→ **Exercise requirements**: For this exercise, report every line of the material that includes "figures".
START Recorded data
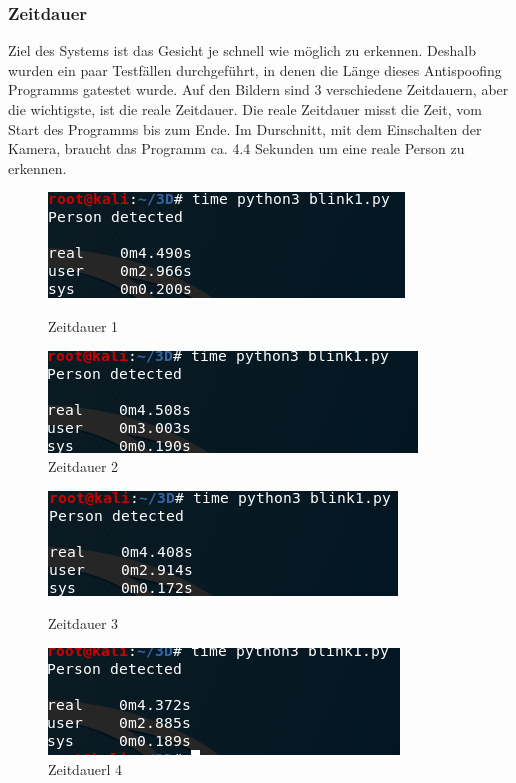 \subsubsection{Zeitdauer}
Ziel des Systems ist das Gesicht je schnell wie möglich zu erkennen. Deshalb wurden ein paar Testfällen durchgeführt, in denen die Länge dieses Antispoofing Programms gatestet wurde. Auf den Bildern sind 3 verschiedene Zeitdauern, aber die wichtigste, ist die reale Zeitdauer. Die reale Zeitdauer misst die Zeit, vom Start des Programms bis zum Ende. Im Durschnitt, mit dem Einschalten der Kamera, braucht das Programm ca. 4.4 Sekunden um eine reale Person zu erkennen.
\begin{figure}[!htb]
   \begin{minipage}{0.48\textwidth}
     \centering
     \includegraphics[width=.9\linewidth]{./figures/time1.png}
     \caption{Zeitdauer 1}
   \end{minipage}\hfill
   \begin{minipage}{0.48\textwidth}
     \centering
     \includegraphics[width=.9\linewidth]{./figures/time2.png}
     \caption{Zeitdauer 2}
   \end{minipage}
\end{figure}
\begin{figure}[!htb]
   \begin{minipage}{0.48\textwidth}
     \centering
     \includegraphics[width=.9\linewidth]{./figures/time3.png}
     \caption{Zeitdauer 3}
   \end{minipage}\hfill
   \begin{minipage}{0.48\textwidth}
     \centering
     \includegraphics[width=.9\linewidth]{./figures/time4.png}
     \caption{Zeitdauerl 4}
   \end{minipage}
\end{figure}
\newpage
END Recorded data
→ **Answer to this task**:
     \includegraphics[width=.9\linewidth]{./figures/time1.png}
     \includegraphics[width=.9\linewidth]{./figures/time2.png}
     \includegraphics[width=.9\linewidth]{./figures/time3.png}
     \includegraphics[width=.9\linewidth]{./figures/time4.png}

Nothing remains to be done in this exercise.